Photo-realists want their media to be transparent the way snapshots are, so that they won't distract the viewer from looking at the image. Many photo-realists chose what seemed like banal subjects at the time: dilapidated cars, signs and even grocery displays. American icons turn up in various guises: diners, Harley-Davidson motorcycles, cowboys and even Las Vegas. The irony is that over time things that were once banal have been imbued with a nostalgic sense of times past and places quickly disappearing. In taking on the guise of cool, objective photography, photo-realists have acquired one of its integral traits: an indelible bond to time and memory.
John Baeder's screen print "Griddle Inn" is a classic photo-realist work in terms of its subject. Three men sit (backs toward the viewer) at a diner counter stocked with boxes of Slim Jims, Big Horn Beef Jerky and the current edition of TV Guide. The print's resolution is not photographic, but Baeder has chosen his details carefully. One of the men's bulging pockets reveals its white lining. It's Americana transformed into modern art.
Robert Bechtle's large oil-on-linen painting "Fosters Freeze, Escalon" is a technical marvel. His scene of a mother and her two children eating ice cream at a picnic bench outside an ice-cream stand looks perfectly photographic. In fact, you practically have to stick your nose up to the canvas to see the paint details. The composition is an example of the photographic "decisive moment." The woman looks up just as she licks her ice-cream cone. The children are poised, spoon to mouth, ready to eat, too. The visual eavesdropping evoked by such images resembles the voyeurism that now drives Americans' lust for reality TV.

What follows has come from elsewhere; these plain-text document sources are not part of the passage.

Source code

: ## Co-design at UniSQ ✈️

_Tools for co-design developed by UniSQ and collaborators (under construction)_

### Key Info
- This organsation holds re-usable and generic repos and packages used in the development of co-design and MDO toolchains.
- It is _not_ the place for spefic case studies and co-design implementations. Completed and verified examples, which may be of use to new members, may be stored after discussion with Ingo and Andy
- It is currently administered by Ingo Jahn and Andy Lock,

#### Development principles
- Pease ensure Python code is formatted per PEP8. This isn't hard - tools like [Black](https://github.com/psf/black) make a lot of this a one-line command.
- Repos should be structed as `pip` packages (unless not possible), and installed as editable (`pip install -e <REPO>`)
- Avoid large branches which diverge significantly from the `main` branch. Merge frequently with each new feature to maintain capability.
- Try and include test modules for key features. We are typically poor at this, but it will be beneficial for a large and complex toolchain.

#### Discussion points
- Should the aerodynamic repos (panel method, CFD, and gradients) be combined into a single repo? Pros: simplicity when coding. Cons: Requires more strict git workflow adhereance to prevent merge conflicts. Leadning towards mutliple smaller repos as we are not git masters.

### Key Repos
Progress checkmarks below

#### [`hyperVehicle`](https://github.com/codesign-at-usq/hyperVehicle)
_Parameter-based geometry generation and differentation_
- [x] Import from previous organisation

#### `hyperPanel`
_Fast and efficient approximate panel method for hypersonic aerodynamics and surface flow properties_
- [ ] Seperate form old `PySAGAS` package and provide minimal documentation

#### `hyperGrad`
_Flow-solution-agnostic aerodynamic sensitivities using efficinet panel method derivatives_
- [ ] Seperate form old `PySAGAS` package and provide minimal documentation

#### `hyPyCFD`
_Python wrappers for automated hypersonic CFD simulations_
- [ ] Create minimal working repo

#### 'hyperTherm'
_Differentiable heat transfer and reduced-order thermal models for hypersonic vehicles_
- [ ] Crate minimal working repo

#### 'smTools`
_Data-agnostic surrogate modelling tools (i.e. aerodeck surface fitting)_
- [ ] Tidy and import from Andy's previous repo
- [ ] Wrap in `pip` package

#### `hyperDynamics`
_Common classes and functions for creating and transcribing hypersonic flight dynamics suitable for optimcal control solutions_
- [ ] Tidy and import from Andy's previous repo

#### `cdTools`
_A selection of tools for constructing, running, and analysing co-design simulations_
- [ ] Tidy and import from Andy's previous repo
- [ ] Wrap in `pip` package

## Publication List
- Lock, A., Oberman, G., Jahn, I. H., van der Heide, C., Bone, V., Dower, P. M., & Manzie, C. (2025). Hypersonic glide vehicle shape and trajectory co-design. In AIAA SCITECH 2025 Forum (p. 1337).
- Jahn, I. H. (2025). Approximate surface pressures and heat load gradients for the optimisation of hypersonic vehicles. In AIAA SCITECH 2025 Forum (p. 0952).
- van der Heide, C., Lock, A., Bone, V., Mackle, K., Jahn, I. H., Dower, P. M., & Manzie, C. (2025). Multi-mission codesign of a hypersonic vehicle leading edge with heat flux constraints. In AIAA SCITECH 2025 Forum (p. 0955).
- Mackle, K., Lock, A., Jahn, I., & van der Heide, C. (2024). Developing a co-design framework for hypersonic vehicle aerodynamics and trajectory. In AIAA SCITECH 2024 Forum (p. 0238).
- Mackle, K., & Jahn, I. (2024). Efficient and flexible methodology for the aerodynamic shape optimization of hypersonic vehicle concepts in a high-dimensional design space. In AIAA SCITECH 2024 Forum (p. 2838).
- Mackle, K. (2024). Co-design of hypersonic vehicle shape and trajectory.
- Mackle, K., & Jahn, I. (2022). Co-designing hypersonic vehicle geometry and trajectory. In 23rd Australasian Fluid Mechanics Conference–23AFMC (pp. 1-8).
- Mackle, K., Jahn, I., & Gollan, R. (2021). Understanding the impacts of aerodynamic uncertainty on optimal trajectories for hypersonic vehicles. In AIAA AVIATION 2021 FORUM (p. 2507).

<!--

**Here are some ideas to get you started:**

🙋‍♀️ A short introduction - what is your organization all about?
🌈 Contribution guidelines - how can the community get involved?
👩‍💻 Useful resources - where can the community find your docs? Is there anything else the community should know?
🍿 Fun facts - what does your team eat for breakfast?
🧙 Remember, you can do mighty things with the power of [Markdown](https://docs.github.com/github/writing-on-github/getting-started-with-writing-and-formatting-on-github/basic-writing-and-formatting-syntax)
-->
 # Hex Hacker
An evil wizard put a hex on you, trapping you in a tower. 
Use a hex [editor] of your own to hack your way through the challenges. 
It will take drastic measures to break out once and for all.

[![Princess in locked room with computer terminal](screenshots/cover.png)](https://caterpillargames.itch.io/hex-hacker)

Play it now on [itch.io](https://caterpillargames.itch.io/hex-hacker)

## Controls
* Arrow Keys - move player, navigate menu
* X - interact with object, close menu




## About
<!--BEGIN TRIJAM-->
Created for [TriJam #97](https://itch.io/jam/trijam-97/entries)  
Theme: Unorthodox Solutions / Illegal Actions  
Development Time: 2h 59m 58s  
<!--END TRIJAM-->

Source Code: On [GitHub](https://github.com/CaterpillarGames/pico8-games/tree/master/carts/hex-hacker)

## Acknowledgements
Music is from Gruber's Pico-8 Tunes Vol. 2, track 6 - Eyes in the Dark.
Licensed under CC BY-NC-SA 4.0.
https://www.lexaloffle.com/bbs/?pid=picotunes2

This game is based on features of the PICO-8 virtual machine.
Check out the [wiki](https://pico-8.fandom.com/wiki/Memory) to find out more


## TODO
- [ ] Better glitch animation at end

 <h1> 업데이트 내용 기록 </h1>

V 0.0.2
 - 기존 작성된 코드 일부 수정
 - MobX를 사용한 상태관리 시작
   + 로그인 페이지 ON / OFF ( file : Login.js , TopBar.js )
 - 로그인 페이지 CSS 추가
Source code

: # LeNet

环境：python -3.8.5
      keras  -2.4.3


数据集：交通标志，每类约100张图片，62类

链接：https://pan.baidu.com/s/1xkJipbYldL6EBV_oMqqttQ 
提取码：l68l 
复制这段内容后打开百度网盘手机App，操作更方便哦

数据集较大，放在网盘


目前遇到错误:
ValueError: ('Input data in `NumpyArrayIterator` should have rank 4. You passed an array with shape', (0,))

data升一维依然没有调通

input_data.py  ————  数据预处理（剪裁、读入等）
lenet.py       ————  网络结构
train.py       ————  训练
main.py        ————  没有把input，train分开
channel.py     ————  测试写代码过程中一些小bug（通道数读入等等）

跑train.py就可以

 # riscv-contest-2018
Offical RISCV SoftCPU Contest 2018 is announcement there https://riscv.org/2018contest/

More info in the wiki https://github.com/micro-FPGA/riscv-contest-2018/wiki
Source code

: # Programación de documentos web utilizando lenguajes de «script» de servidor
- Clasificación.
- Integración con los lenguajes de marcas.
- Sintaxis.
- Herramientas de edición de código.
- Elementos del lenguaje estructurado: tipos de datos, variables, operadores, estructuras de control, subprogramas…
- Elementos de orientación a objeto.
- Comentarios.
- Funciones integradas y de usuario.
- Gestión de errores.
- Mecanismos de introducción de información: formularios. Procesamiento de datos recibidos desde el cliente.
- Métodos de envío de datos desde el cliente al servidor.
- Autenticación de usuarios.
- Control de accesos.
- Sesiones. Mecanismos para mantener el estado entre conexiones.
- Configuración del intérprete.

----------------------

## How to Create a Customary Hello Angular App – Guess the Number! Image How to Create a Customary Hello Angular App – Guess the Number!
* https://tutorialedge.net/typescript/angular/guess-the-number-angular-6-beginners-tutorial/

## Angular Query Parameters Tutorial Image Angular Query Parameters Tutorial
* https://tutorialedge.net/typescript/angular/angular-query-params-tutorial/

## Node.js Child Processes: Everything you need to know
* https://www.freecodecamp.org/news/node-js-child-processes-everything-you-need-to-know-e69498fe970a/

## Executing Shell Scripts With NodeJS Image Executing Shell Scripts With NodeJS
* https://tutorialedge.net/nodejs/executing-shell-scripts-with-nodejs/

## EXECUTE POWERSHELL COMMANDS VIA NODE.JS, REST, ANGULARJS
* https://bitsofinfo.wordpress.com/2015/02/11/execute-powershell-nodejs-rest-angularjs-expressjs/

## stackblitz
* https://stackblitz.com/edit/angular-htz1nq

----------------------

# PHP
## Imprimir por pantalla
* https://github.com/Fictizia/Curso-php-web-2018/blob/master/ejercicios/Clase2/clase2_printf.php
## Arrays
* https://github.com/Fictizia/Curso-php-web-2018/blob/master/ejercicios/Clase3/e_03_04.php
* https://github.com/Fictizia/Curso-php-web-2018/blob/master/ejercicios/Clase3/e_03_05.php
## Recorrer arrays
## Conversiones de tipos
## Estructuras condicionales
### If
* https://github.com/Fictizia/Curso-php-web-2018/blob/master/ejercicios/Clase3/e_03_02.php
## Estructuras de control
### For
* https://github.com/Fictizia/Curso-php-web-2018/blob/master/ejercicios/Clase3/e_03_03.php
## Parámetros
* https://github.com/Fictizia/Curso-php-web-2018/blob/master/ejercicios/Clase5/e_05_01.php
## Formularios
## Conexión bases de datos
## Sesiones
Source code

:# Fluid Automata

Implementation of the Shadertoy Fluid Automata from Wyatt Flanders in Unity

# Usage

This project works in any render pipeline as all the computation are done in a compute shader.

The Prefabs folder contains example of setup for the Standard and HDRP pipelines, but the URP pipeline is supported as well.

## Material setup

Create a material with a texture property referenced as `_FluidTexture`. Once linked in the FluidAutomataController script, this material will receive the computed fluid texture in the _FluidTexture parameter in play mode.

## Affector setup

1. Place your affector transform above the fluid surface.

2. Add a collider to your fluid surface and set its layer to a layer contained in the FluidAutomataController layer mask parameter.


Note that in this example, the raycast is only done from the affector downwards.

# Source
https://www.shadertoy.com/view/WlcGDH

Victor Rodriguez, a Mexican artist who was born in 1970 and now lives in Brooklyn, is even younger than the second generation of super realists. Like Bechtle's work, Rodriguez's 1998 acrylic-on-canvas painting "Pencil" is incredibly well done technically. Rodriguez has divided his canvas into two scenes. The left side is a close-up portrait of a woman writing with a pencil on a spiral notepad. The right side is a close-up of her handwriting on the notebook, but the page is blank and the pencil has not been sharpened. Incidentally, the woman has blue fingernails.
What is "Pencil" about? The difficulty of communication between people. The ephemeral nature of language. The notebook is actually a reporter's notebook, so the painting might be about incompetent journalists, but that interpretation would be a stretch without seeing a larger body of Rodriguez's work. What is interesting about Rodriguez's painting in the context of As Real As It Gets is that his work clearly began with a concept rather than external reality.
Photo-realist art can be boring when artists intentionally choose banal subject matter and when the novelty of their ability to replicate photographic techniques wears thin. Why spend weeks, maybe months, painting a single image that could be snapped with a camera in a second? Of course, the image probably was photographed as the basis for the painting, so why go on? One of the basic assumptions of modern Western art is that art provides a means of self-expression and/or a way to interpret reality. What many photo-realists want to do is to present the world and the things of the world as objectively as possible without the artist's interpretive screen. Photography can do that, but in meticulously rendering a scene in non-photographic media, photo-realists hope to create an even better reason for people to look more closely at the world.